Dreams That Money Can Buy: The Post-Dramatic I
An Evening of Theater
Tuesday, December 7, 2010, 7:30–9:30 pm

Timken Lecture Hall, San Francisco campus
San Francisco campus map (PDF)
Directions »

Info: 415.551.9210 or

The Post-Dramatic is the first in a series of studio performances realized by Graduate Program in Fine Arts in collaboration with the CCA Wattis Institute. The participants are Binta Ayofemi, Marissa Botelho, Liam Everett, Bean Gilsdorf, Robert Gomez, Nancy Nowacek, Cassie Thornton, and Natasha Wheat.

The play uses Hans Richter's 1947 film Dreams That Money Can Buy, described by the director as "a film of dreams mixed with reality," as a point of departure for a series of dream performances. In the film, Richter's seven collaborators (including John Cage, Alexander Calder, Marcel Duchamp, Max Ernst, Fernand Léger, and Man Ray), each produced a channel of dream content: a 10-minute subversion of postwar fantasies, aspiration, and attention, an early post-modern mash-up of Surrealist figures, department stores, romance, card games, backrooms, banter, anxiety, difference, chance, and desire.

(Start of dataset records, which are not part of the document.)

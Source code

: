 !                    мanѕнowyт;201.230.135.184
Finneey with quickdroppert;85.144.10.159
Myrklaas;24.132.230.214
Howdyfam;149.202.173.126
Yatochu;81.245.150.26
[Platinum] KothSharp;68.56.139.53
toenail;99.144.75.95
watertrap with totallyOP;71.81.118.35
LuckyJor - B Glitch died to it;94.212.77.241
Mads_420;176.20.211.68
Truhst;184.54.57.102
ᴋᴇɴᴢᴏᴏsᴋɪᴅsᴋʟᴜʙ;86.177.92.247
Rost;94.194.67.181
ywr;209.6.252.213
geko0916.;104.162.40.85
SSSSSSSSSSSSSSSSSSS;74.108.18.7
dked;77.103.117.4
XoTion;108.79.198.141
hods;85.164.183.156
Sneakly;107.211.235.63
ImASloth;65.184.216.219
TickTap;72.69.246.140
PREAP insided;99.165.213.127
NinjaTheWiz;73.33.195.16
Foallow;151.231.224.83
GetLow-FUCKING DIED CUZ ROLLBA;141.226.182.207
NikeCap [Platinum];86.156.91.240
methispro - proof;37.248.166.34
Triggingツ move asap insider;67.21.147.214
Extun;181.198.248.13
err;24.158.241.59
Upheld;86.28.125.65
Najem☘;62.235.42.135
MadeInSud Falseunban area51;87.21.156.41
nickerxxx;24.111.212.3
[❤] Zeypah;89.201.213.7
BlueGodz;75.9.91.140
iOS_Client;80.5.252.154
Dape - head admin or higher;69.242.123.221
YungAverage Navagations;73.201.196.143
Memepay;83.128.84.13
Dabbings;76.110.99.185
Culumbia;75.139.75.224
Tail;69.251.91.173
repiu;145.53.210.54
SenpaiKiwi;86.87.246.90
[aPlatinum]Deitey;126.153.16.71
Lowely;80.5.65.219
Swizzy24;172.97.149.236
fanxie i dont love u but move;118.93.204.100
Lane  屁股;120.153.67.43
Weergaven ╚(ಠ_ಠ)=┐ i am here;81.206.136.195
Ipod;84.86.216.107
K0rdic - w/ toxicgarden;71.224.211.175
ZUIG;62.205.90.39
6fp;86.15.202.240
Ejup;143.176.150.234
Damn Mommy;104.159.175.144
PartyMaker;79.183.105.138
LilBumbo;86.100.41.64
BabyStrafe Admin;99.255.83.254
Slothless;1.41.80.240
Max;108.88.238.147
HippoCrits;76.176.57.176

In this presentation, each participating artist has generated a contemporary dream sequence with the aim to mirror and subvert popular modes of fantasy, loss, spectacle, and desire in contemporary culture. The project suggests a space between theater, performance, and conceptual art practices of language, play, and form. As a conceptual strategy, the Post-Dramatic decenters the privileged modes of story, plot, and character to examine a space between performance, text, and artwork of the everyday.